Many people have meticulously planned lives. They have a goal, a direction of travel, a way of getting from A to B and the drive and ambition to reach that goal. Others wander aimlessly through life without knowing whether they have achieved any goal through dint of not having ever set one. Others find that luck guides them.
Then there is me. I had a direction of travel that I was more than happy with. I had a goal that I had set myself years before and had achieved but as is so often the case when you reach the top the view is not as great as expected. Like climbing Everest, expending a great deal of effort to get to the top, but having the whole experience somewhat spoilt by not being able to see anything due to the low cloud and the thought of having to trudge all the way back down again.
I had wanted a career in IT since seeing my first computer when I was 11. It was 1976 and our school had installed what amounted to little more than a printer attached to a telephone line, which talked to a “real” computer at Harwell 10 miles down the road. I was absolutely transfixed by the prospect of being able to type a command and get a response back. Of course I had no way of validating that there was really a computer at the other end or just some bored Harwell employee simply typing something in response, it didn’t matter it had caught the imagination of this 11 year old and my life was changed because of it.
Doing something with computers immediately became my goal in life, replacing my previous ambition of becoming a Harrier Jump-jet pilot which, quite frankly, never seemed terribly realistic due to my fear of heights.
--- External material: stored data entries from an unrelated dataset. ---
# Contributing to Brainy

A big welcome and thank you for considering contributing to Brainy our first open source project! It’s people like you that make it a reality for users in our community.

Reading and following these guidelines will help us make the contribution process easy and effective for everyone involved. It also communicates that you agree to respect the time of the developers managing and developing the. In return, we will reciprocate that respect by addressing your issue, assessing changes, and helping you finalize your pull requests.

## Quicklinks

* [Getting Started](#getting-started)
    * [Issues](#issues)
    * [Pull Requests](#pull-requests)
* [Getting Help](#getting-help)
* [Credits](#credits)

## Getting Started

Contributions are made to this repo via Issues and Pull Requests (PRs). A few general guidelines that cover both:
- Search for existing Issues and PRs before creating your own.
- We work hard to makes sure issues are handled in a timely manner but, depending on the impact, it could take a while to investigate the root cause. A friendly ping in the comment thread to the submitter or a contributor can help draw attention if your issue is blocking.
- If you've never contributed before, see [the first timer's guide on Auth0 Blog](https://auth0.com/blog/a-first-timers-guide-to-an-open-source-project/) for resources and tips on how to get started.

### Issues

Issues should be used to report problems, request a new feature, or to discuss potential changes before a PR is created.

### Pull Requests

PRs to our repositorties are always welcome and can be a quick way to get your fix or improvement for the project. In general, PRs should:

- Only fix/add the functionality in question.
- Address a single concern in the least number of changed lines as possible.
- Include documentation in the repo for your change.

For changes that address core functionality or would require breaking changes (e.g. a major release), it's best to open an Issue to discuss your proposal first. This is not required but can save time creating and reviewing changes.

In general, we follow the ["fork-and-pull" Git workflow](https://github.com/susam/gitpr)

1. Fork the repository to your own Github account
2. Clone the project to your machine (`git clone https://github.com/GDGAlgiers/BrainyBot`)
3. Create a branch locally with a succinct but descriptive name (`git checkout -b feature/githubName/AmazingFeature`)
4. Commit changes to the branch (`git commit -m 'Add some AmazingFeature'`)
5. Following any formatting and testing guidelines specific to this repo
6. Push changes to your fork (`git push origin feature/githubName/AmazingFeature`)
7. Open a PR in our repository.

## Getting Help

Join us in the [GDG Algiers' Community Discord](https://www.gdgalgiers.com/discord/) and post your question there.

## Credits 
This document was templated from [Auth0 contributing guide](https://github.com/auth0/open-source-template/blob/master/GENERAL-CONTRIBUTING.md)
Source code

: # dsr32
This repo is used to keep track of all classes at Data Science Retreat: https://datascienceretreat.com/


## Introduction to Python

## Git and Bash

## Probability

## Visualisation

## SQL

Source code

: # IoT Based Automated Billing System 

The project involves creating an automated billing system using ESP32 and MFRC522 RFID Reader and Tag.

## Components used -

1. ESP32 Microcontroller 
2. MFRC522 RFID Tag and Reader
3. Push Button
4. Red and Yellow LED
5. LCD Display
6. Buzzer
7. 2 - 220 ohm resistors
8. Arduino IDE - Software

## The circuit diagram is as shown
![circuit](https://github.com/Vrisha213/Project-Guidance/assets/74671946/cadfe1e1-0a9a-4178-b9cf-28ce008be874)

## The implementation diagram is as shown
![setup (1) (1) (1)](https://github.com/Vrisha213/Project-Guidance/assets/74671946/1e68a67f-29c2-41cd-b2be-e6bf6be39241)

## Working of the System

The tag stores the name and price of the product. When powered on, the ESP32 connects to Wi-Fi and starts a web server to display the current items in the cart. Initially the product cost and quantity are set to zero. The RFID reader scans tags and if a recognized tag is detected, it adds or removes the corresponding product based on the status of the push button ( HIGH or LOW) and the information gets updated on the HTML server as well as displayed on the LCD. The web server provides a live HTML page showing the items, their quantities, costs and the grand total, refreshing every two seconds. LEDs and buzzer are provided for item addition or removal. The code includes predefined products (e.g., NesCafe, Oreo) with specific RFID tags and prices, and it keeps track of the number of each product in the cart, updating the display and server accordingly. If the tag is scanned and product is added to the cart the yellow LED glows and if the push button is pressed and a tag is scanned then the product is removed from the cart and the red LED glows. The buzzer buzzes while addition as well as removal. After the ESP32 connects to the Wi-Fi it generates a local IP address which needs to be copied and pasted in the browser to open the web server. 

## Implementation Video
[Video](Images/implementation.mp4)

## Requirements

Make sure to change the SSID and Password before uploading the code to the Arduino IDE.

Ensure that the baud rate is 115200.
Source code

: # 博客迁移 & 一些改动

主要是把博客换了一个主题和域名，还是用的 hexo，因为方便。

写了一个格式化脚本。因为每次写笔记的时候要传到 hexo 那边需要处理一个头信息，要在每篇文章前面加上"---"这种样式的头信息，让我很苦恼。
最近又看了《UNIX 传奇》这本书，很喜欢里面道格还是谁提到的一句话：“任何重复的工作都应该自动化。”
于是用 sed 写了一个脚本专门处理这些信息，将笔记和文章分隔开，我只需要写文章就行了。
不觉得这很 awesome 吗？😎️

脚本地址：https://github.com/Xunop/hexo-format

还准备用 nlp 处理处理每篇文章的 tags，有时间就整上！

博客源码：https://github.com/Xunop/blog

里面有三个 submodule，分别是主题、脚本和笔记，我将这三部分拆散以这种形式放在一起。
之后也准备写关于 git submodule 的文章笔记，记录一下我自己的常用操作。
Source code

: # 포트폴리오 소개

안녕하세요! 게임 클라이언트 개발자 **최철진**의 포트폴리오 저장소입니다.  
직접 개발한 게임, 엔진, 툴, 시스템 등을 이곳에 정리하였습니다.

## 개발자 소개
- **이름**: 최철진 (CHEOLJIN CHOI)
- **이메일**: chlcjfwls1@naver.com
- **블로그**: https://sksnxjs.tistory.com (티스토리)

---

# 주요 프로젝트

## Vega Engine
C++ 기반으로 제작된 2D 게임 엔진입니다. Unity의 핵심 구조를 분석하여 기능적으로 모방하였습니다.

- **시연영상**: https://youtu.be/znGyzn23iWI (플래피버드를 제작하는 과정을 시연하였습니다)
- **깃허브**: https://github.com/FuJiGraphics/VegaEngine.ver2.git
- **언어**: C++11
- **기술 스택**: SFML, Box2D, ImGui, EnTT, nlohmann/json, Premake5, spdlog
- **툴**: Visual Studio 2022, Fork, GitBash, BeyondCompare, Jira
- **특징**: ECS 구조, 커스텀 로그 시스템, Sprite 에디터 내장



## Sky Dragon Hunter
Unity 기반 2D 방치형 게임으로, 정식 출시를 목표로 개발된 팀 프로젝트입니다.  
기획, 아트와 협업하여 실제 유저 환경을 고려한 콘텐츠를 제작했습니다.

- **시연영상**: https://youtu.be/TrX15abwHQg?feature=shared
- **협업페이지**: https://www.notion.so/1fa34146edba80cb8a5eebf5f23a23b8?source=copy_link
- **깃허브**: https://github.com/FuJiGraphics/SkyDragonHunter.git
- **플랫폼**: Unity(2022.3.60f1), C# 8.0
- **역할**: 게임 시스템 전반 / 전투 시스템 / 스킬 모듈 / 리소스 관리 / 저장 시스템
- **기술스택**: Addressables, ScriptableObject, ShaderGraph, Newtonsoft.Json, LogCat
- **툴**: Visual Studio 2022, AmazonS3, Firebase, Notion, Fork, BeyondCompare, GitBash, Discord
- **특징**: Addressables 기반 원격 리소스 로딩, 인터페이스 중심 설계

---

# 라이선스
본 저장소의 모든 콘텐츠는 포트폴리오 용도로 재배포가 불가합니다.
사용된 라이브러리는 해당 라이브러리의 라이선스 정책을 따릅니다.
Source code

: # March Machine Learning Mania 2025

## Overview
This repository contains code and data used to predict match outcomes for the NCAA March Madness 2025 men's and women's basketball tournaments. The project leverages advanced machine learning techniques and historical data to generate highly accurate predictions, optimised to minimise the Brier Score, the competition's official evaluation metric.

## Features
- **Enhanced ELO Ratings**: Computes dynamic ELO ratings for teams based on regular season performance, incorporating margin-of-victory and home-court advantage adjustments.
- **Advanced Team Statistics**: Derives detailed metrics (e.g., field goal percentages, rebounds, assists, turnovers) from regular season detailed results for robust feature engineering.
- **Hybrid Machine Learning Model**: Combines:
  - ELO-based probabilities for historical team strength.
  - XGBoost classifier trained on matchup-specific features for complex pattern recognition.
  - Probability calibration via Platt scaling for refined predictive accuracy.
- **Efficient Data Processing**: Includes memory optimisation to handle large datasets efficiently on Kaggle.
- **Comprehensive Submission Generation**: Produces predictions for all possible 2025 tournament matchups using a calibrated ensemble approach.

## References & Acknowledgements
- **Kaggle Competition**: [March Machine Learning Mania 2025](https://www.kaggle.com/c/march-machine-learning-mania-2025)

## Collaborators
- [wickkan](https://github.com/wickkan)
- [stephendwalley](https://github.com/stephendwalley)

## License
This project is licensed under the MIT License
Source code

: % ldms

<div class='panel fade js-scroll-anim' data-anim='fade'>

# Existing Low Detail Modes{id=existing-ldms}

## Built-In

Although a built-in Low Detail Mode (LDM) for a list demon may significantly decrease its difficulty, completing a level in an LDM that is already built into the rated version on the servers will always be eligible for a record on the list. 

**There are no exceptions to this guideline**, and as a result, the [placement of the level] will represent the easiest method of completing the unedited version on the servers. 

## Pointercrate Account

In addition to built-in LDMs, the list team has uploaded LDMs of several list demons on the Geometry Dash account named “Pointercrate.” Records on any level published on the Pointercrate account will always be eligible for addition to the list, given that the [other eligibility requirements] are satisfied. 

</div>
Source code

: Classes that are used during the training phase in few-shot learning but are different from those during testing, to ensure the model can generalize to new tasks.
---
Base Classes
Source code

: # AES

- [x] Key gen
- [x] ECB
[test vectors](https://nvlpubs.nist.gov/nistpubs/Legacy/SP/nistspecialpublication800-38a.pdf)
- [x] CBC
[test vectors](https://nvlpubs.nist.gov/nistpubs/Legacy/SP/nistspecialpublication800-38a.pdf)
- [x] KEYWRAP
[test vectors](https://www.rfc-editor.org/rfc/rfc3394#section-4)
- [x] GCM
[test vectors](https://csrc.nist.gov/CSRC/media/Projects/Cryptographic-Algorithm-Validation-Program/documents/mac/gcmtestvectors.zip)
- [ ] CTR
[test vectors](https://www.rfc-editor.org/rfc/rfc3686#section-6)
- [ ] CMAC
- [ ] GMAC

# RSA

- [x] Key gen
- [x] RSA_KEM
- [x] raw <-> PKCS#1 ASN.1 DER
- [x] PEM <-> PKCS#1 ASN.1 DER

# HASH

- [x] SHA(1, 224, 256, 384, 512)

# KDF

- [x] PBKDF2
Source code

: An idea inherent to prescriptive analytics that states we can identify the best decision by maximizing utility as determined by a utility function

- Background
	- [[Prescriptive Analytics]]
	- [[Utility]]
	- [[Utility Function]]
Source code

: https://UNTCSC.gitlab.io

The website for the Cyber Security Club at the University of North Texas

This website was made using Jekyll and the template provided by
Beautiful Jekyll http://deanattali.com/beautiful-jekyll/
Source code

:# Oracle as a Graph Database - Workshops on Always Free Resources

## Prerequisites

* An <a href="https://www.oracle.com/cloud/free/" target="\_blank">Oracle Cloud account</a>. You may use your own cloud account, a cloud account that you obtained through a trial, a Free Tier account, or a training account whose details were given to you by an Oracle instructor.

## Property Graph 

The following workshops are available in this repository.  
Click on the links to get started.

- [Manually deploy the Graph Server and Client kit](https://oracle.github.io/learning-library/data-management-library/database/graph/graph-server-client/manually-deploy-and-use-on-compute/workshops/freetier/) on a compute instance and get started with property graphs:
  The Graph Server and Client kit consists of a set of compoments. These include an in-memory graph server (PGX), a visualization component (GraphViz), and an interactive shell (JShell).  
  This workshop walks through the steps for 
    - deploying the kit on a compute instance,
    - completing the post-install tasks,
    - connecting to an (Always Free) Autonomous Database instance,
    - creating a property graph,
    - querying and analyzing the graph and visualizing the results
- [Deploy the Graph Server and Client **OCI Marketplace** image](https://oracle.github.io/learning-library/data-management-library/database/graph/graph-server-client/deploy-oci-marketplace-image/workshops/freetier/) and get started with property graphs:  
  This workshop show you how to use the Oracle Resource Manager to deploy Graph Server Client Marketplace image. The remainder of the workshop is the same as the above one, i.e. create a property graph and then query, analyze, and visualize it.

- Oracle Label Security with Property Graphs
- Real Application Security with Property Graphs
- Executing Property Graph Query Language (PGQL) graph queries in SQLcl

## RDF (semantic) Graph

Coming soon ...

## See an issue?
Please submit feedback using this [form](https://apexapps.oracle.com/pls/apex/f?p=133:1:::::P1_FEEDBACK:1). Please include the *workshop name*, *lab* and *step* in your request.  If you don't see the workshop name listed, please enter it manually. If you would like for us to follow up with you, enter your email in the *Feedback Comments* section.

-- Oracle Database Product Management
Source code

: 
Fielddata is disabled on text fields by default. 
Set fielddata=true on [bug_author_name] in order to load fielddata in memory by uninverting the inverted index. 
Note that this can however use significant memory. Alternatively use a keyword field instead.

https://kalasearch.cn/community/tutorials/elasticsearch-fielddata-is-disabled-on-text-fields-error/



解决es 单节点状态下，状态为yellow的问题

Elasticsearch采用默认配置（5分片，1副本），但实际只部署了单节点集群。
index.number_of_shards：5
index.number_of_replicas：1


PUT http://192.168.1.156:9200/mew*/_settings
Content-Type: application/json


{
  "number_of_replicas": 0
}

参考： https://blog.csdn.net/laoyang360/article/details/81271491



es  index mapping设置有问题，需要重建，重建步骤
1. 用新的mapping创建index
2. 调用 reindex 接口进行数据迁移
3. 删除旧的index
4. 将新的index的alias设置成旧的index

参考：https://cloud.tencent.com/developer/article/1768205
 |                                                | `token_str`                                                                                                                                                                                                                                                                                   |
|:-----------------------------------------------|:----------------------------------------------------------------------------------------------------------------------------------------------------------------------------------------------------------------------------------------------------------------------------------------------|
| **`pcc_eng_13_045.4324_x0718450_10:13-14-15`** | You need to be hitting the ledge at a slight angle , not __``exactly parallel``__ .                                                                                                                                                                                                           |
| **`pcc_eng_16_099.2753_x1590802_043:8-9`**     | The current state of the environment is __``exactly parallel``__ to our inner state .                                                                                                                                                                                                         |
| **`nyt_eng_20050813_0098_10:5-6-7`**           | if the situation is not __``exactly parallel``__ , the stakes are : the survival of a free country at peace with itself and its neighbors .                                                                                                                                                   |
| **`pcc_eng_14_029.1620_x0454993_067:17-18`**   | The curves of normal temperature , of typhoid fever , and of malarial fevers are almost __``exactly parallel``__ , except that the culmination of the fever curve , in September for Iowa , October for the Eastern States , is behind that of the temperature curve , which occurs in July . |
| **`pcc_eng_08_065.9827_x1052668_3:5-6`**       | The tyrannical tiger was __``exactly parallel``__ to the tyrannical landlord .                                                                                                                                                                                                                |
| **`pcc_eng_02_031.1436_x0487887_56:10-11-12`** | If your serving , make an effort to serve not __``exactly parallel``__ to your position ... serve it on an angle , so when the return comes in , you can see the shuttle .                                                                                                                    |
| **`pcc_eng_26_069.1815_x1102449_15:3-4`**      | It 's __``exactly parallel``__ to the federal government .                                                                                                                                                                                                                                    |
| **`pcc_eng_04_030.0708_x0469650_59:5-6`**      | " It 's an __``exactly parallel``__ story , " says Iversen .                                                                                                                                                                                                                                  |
So I set about achieving that goal through the parallel paths of ‘O’ and ‘A’ level computer science along with an over active interest in the Sinclair Spectrum. This finally paid dividends when I graduated in 1988 with a degree in Computer Science and my first job as a programmer in COBOL.
In my experience there are two types of programmer. There are those that can program to some degree but have little or no interpersonal skills and shouldn’t be allowed out without being accompanied by a grown-up and those that can transcend this stereotypical view and escape with their morals in tact. I am in the latter group and have neither beard nor sandals.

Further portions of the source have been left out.